Caffyns PLC - Eastbourne, Sussex-based car dealership chain - Swings to GBP1.5 million pretax loss in the financial year that ended March 31 from a profit of GBP3.1 million the year before. Revenue rises 4.2% to GBP262.1 million from GBP251.4 million, but Caffyns takes financing and service costs related to its defined-benefit pension scheme and make property-value impairments. Underlying operating profit more than halves to GBP2.1 million from GBP4.8 million. "The used car market suffered a significant price correction in the final calendar quarter of 2023 which, along with interest rates and energy costs at elevated levels and inflationary pressures on the cost base, had a detrimental impact on our second half performance," explains Chief Executive Simon Caffyn.

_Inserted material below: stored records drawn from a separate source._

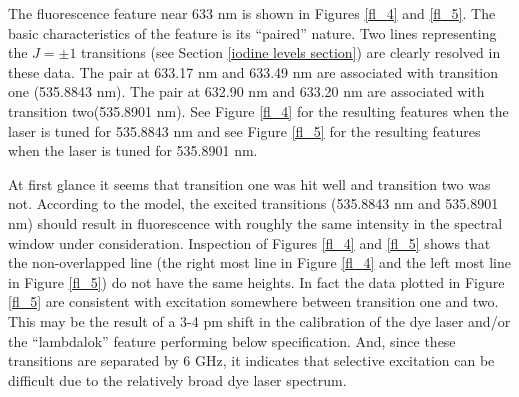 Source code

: 

The fluorescence feature near 633 nm is shown in Figures \ref{fl_4} and \ref{fl_5}. The basic characteristics of the feature is its ``paired'' nature. Two lines representing the $J=\pm1$ transitions (see Section \ref{iodine levels section}) are clearly resolved in these data. The pair at 633.17 nm and 633.49 nm are associated with transition one (535.8843 nm). The pair at 632.90 nm and 633.20 nm are associated with transition two(535.8901 nm). See Figure \ref{fl_4} for the resulting features when the laser is tuned for 535.8843 nm and see Figure \ref{fl_5} for the resulting features when the laser is tuned for 535.8901 nm.

At first glance it seems that transition one was hit well and transition two was not. According to the model, the excited transitions (535.8843 nm and 535.8901 nm) should result in fluorescence with roughly the same intensity in the spectral window under consideration. Inspection of Figures \ref{fl_4} and \ref{fl_5} shows that the non-overlapped line (the right most line in Figure \ref{fl_4} and the left most line in Figure \ref{fl_5}) do not have the same heights. In fact the data plotted in Figure \ref{fl_5} are consistent with excitation somewhere between transition one and two. This may be the result of a 3-4 pm shift in the calibration of the dye laser and/or the ``lambdalok'' feature performing below specification. And, since these transitions are separated by 6 GHz, it indicates that selective excitation can be difficult due to the relatively broad dye laser spectrum.
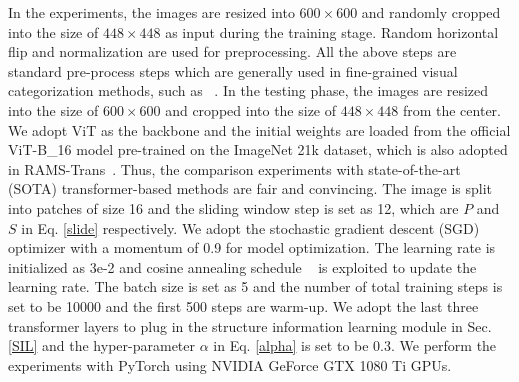 \documentclass[sigconf, nonacm]{acmart}
\begin{document}
In the experiments, the images are resized into $600 \times 600$ and randomly cropped into the size of $448 \times 448$ as input during the training stage. Random horizontal flip and normalization are used for preprocessing. All the above steps are standard pre-process steps which are generally used in fine-grained visual categorization methods, such as ~\cite{hu2021rams}. In the testing phase, the images are resized into the size of $600 \times 600$ and cropped into the size of $448 \times 448$ from the center. We adopt ViT as the backbone and the initial weights are loaded from the official ViT-B\_16 model pre-trained on the ImageNet 21k dataset, which is also adopted in RAMS-Trans~\cite{hu2021rams}. Thus, the comparison experiments with state-of-the-art (SOTA) transformer-based methods are fair and convincing. The image is split into patches of size 16 and the sliding window step is set as 12, which are $P$ and $S$ in Eq. \ref{slide} respectively. We adopt the stochastic gradient descent (SGD) optimizer with a momentum of 0.9 for model optimization. The learning rate is initialized as 3e-2 and cosine annealing schedule ~\cite{loshchilov2016sgdr} is exploited to update the learning rate. The batch size is set as 5 and the number of total training steps is set to be 10000 and the first 500 steps are warm-up. We adopt the last three transformer layers to plug in the structure information learning module in Sec. \ref{SIL} and the hyper-parameter $\alpha $ in Eq. \ref{alpha} is set to be 0.3. We perform the experiments with PyTorch using NVIDIA GeForce GTX 1080 Ti GPUs.
\end{document}
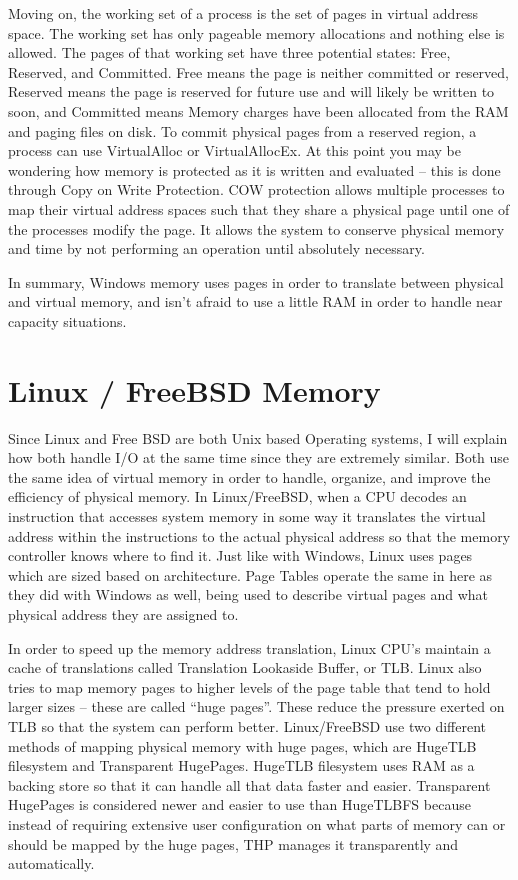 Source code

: \documentclass[onecolumn, draftclsnofoot,10pt, compsoc]{IEEEtran}
\begin{document}
Moving on, the working set of a process is the set of pages in virtual address space. The working set has only pageable memory allocations and nothing else is allowed. The pages of that working set have three potential states: Free, Reserved, and Committed. Free means the page is neither committed or reserved, Reserved means the page is reserved for future use and will likely be written to soon, and Committed means Memory charges have been allocated from the RAM and paging files on disk. To commit physical pages from a reserved region, a process can use VirtualAlloc or VirtualAllocEx. At this point you may be wondering how memory is protected as it is written and evaluated – this is done through Copy on Write Protection. COW protection allows multiple processes to map their virtual address spaces such that they share a physical page until one of the processes modify the page. It allows the system to conserve physical memory and time by not performing an operation until absolutely necessary.\cite{WindowsDev}


In summary, Windows memory uses pages in order to translate between physical and virtual memory, and isn't afraid to use a little RAM in order to handle near capacity situations.

\section{Linux / FreeBSD Memory}
Since Linux and Free BSD are both Unix based Operating systems, I will explain how both handle I/O at the same time since they are extremely similar. Both use the same idea of virtual memory in order to handle, organize, and improve the efficiency of physical memory. In Linux/FreeBSD, when a CPU decodes an instruction that accesses system memory in some way it translates the virtual address within the instructions to the actual physical address so that the memory controller knows where to find it. Just like with Windows, Linux uses pages which are sized based on architecture. Page Tables operate the same in here as they did with Windows as well, being used to describe virtual pages and what physical address they are assigned to. \cite{linux}

In order to speed up the memory address translation, Linux CPU’s maintain a cache of translations called Translation Lookaside Buffer, or TLB. Linux also tries to map memory pages to higher levels of the page table that tend to hold larger sizes – these are called “huge pages”. These reduce the pressure exerted on TLB so that the system can perform better. Linux/FreeBSD use two different methods of mapping physical memory with huge pages, which are HugeTLB filesystem and Transparent HugePages. HugeTLB filesystem uses RAM as a backing store so that it can handle all that data faster and easier. Transparent HugePages is considered newer and easier to use than HugeTLBFS because instead of requiring extensive user configuration on what parts of memory can or should be mapped by the huge pages, THP manages it transparently and automatically. \cite{linux}
\end{document}
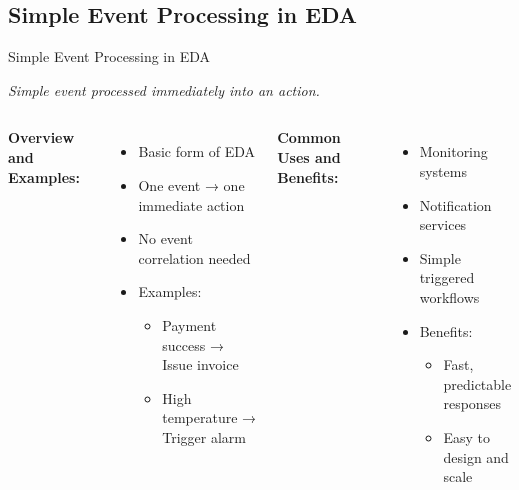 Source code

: \documentclass[aspectratio=169, table]{beamer}
\begin{document}
	\subsection{Simple Event Processing in EDA}
	\begin{frame}[fragile]{Simple Event Processing in EDA}
		\vspace{20pt}
		\centering
		
		\vspace{10pt}
		\scriptsize \textit{Simple event processed immediately into an action.}
		
		\vspace{15pt}
		\begin{columns}[T]
			\textbf{Overview and Examples:}
			\begin{itemize}
				\item Basic form of EDA
				\item One event → one immediate action
				\item No event correlation needed
				\item Examples:
				\begin{itemize}
					\item Payment success → Issue invoice
					\item High temperature → Trigger alarm
				\end{itemize}
			\end{itemize}
			
			\textbf{Common Uses and Benefits:}
			\begin{itemize}
				\item Monitoring systems
				\item Notification services
				\item Simple triggered workflows
				\item Benefits:
				\begin{itemize}
					\item Fast, predictable responses
					\item Easy to design and scale
				\end{itemize}
			\end{itemize}
		\end{columns}
	\end{frame}
	
\end{document}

In response, Caffyns cuts its final dividend by two thirds to 5.0 pence from 15.0p. It had cut its interim dividend by a third to 5.0p from 7.5p, so the full-year payout is 10.0p, down from 22.5p in financial 2023.

Looking ahead, Caffyns says it has strong new car forward order book but trading conditions remain challenging, amid cost inflation and high interest rates.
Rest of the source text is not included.